NEW YORK.- The 16th annual International Fine Art Fair from 1st-5th May at the Park Avenue Armory, Park Avenue at 67th Street, New York City proved that while the worlds economy is in fragile shape, the art market remains remarkably resilient.
Attendance was significantly up and on a par with the fairs best in 2003. Increased attendance yielded twice the business and interest for the dealers on the floor, despite fewer exhibitors. Stellar new contacts were made and the worlds top collectors visited the armory over its 5-day run.
The select line-up of dealers reflected the organizers determination to maintain quality. Larger stands and a superb presentation of art works from Old Masters to contemporary art meant that exhibitors were confident but realistic. As a number commented there are always opportunities, whatever the climate but we have to be more patient at the moment. Collectors who only a few months ago were reticent are now returning to the market.
There were sales at the Preview Opening for the Frick Collection on 30th April and they continued. Among these was a large oil by the 17th century Italian master Luca Giordano at New York dealer Adam Williams Fine Art (asking price $350,000), with plenty of interest in other highlights, a Sir Peter Lely portrait of Lady Mary Fane and an early 16th century portrait of a bearded young man by Lucas Cranach the Elder.
Other notable Old Masters attracting significant interest included a 17th century Flemish masterpiece by Peter Brueghel the Younger at London dealer Richard Green (around $4.5 million).At Moretti of Florence, London and New York, there was very serious interest in an exquisitely beautiful early 17th century South German carved wood figure of Christ in the Garden (approx. $750.000) and in a small jewel-like gold ground panel, The Mystic Marriage of St Catherine of Alexandria (around $950,000) and a Taddeo Gaddi panel of St Anthony Abbot (around $1.6m).

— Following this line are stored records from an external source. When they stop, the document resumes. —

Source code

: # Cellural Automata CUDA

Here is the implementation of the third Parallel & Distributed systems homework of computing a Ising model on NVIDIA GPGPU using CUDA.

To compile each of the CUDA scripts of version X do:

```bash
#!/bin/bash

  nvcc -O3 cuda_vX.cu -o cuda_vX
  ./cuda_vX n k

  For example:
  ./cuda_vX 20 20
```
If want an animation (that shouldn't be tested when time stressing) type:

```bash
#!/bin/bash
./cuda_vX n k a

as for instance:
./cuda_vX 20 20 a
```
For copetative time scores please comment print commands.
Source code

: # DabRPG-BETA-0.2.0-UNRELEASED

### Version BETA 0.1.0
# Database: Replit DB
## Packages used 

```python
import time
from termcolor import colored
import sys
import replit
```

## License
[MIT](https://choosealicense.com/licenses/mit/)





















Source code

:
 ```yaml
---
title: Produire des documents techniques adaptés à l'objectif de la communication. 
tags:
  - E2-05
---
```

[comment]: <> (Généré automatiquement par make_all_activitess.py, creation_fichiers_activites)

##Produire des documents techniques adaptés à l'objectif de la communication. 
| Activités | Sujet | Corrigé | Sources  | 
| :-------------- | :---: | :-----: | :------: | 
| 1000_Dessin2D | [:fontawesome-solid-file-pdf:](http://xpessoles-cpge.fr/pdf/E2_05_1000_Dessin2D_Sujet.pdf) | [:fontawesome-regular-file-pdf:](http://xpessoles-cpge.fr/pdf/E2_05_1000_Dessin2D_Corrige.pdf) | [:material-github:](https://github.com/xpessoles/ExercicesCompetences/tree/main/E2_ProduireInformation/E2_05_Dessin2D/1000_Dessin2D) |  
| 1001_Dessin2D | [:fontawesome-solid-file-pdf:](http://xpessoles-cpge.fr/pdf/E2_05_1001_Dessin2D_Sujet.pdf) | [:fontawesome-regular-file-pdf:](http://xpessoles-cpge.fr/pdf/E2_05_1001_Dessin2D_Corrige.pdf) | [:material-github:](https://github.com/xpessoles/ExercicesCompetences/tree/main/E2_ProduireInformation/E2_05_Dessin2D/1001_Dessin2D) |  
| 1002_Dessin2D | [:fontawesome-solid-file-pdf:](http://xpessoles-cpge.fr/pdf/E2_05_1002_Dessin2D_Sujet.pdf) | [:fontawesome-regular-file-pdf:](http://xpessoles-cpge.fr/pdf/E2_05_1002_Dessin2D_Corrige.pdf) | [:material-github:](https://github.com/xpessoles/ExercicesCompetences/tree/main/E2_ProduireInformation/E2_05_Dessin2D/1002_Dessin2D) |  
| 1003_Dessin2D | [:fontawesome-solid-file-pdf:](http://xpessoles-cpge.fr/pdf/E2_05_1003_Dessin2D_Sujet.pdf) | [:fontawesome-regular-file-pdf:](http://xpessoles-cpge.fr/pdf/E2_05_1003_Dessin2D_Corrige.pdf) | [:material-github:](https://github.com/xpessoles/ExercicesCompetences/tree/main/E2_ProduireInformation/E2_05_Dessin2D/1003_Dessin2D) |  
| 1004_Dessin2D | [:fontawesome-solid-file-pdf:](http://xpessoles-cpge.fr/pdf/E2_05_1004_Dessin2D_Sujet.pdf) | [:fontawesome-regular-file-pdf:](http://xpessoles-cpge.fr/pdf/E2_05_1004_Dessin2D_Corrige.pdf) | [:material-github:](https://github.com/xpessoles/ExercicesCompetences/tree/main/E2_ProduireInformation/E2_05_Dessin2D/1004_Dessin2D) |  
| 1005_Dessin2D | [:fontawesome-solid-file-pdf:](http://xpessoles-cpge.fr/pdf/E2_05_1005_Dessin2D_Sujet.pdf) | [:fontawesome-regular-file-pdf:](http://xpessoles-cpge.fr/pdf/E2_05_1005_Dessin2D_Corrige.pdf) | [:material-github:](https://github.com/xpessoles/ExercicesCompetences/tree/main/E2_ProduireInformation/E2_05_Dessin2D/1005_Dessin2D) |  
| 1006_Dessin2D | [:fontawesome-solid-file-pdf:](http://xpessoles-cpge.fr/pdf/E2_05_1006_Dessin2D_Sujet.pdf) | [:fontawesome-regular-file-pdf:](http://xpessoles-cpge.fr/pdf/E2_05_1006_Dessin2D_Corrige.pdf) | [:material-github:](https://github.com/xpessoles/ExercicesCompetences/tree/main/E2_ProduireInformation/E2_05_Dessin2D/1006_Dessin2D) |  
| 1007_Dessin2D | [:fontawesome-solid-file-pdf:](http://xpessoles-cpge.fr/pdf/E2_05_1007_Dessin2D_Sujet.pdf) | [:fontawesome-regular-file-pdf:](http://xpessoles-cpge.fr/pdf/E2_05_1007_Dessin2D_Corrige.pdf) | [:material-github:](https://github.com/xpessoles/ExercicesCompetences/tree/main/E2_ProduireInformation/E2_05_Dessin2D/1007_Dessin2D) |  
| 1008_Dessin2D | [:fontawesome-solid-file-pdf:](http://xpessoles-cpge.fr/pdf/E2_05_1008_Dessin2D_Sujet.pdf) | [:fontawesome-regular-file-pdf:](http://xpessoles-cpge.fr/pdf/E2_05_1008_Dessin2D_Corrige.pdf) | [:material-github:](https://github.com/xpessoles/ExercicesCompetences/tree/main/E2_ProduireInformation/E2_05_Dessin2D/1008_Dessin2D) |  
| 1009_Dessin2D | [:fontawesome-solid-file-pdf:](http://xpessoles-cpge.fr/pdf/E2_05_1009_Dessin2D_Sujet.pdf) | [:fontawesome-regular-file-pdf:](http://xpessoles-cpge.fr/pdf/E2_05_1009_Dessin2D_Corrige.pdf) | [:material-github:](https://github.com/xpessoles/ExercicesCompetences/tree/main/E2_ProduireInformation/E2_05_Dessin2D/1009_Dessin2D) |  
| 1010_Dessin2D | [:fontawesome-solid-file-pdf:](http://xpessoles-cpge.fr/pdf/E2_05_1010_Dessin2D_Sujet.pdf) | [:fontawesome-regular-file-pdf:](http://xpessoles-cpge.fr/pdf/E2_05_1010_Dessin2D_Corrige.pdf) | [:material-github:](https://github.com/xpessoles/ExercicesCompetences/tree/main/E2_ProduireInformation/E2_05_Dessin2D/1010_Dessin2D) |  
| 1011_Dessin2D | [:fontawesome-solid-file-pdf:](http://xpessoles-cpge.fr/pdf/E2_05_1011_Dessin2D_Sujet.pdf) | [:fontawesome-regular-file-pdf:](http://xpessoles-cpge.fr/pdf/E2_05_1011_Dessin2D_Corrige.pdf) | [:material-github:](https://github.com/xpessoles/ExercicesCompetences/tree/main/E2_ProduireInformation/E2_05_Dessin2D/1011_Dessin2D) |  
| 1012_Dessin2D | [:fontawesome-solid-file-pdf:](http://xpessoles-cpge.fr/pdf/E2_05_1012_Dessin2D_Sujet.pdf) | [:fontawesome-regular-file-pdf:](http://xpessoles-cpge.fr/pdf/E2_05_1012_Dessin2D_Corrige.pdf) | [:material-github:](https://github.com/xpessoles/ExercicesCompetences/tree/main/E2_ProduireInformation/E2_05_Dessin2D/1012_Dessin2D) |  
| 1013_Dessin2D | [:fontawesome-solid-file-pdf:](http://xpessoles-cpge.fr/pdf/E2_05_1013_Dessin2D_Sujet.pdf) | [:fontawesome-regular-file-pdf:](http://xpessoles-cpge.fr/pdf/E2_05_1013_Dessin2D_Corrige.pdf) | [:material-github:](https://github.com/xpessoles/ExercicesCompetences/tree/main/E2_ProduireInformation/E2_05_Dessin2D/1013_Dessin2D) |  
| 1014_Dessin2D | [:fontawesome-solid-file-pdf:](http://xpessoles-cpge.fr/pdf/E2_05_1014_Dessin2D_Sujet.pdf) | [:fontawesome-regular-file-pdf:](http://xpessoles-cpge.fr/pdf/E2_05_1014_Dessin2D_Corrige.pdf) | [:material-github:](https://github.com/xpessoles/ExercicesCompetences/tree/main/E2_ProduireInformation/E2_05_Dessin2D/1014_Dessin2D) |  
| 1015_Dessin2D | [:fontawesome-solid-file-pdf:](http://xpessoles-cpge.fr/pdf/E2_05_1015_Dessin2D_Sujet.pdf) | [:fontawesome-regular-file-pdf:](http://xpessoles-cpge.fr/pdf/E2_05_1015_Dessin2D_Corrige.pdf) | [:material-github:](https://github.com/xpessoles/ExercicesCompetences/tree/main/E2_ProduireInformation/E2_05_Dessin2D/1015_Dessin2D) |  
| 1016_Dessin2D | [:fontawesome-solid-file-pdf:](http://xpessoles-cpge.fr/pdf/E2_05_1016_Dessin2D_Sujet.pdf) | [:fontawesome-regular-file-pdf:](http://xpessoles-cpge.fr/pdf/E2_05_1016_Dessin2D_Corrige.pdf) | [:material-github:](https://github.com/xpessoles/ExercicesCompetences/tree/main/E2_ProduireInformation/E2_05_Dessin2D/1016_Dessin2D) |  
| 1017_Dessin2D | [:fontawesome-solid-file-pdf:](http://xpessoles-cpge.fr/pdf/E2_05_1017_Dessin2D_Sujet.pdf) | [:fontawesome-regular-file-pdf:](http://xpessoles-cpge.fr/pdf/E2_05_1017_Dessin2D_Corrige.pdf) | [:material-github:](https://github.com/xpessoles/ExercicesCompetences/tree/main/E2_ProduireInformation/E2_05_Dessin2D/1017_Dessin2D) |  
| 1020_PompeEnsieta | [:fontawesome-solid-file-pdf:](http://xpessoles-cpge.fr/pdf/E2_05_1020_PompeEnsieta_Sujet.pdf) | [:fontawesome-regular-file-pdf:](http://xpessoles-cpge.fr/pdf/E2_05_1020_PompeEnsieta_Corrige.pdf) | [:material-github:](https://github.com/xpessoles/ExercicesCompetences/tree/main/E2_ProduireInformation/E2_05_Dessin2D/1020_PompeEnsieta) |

New Yorks Hill Stone Inc sold eight Old Master drawings, notably Ludovico Cigollis drawing of a young man, circa 1612, to a prominent US buyer for a substantial five figure sum and David & Constance Yates sold eight pieces from their selection of European works of art.
New exhibitor Jonathan Boos, a private dealer from Michigan, made his first ever fair appearance and had a sensational show, making many new contacts. Sales included a Henry Moore bronze group of two women and child (1945) at $375,000, an Albert Bloch oil Duel (1912) at $575,000 and Georgia OKeeffes Barn (1926) at $550,000.
New York and Connecticut dealer Tom Colville Fine Art sold a Hudson River landscape by Frank Anderson for a six figure sum and Questroyal Fine Art (New York) made a number of solid five figure American paintings sales including a Herman Herzog oil A Country Home at $87,000. Likewise, Richard Schillay sold paintings by Guy Carleton Wiggins, Ben Austrian and Richard Hayley Lever.